• Supplied material:
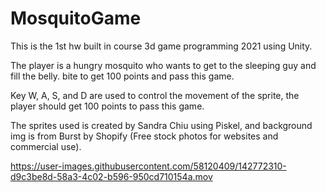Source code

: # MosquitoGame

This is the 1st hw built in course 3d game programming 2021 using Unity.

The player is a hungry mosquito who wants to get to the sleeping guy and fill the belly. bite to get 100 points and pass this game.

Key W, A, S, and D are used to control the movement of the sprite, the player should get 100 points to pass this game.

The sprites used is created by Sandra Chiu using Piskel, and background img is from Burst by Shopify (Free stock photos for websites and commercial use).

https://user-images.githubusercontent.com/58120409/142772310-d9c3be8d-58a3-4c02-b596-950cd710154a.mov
--
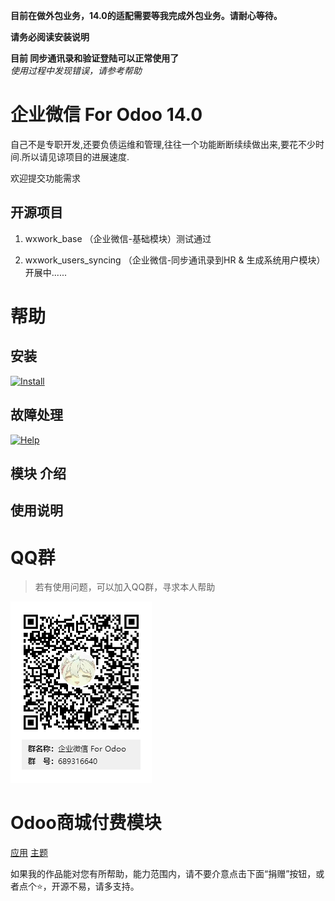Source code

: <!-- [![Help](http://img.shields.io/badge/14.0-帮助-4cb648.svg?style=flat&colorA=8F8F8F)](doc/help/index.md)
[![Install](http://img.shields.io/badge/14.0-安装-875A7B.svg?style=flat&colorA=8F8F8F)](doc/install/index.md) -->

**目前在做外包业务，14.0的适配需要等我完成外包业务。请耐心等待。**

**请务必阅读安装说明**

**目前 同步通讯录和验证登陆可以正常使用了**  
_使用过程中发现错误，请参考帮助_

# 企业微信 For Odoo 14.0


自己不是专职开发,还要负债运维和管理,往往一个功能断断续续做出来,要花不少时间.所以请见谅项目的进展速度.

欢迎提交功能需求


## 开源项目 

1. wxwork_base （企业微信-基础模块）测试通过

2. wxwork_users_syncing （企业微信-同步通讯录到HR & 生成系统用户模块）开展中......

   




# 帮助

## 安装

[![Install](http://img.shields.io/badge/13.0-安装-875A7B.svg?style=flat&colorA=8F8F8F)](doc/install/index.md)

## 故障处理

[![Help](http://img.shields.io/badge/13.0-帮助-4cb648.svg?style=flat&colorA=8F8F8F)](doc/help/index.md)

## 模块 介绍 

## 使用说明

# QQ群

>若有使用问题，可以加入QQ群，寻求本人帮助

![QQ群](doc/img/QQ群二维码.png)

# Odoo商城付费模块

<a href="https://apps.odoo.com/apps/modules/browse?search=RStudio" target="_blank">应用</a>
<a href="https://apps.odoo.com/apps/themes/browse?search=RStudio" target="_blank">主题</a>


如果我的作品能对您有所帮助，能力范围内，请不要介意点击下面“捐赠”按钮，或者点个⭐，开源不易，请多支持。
* * *
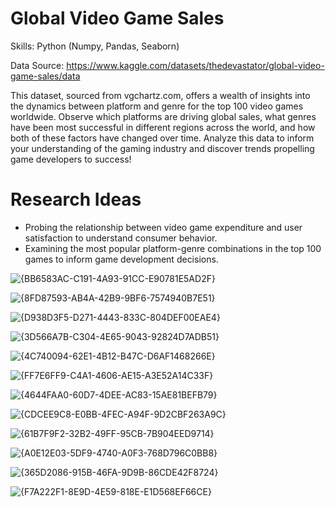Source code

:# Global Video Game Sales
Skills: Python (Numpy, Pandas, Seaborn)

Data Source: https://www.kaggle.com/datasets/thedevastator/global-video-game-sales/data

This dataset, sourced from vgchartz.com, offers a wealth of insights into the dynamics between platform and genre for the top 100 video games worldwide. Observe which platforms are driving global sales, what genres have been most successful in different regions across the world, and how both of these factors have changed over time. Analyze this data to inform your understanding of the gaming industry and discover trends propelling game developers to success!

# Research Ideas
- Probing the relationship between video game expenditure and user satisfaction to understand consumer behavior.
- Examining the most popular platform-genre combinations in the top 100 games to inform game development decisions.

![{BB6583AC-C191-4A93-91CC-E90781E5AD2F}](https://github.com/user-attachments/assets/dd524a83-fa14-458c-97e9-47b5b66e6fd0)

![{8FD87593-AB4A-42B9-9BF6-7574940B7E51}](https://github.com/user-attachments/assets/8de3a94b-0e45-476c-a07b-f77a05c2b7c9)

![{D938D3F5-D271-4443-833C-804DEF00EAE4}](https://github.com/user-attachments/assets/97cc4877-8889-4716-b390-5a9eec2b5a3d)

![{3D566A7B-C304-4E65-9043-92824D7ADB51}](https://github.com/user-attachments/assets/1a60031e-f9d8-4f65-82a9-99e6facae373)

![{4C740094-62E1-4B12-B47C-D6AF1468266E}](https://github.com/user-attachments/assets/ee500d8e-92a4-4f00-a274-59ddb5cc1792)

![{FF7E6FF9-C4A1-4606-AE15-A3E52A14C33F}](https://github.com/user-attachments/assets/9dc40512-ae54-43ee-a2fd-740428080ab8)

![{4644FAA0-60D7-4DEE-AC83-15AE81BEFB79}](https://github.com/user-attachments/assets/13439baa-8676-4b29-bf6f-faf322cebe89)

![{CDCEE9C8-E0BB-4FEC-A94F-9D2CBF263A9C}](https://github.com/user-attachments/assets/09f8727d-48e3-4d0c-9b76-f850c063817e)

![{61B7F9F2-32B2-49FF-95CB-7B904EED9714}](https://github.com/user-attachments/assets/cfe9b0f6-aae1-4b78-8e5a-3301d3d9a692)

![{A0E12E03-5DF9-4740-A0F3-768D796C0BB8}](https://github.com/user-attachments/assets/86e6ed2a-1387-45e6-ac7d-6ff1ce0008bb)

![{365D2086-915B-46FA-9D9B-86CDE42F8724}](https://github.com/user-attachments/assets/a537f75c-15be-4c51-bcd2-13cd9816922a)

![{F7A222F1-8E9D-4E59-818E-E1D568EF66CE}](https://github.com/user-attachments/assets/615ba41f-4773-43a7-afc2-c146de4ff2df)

• Exercise prompt:
Copy the lines of the entries above that mention "target".

• Problem solution:
<a href="https://apps.odoo.com/apps/modules/browse?search=RStudio" target="_blank">应用</a>
<a href="https://apps.odoo.com/apps/themes/browse?search=RStudio" target="_blank">主题</a>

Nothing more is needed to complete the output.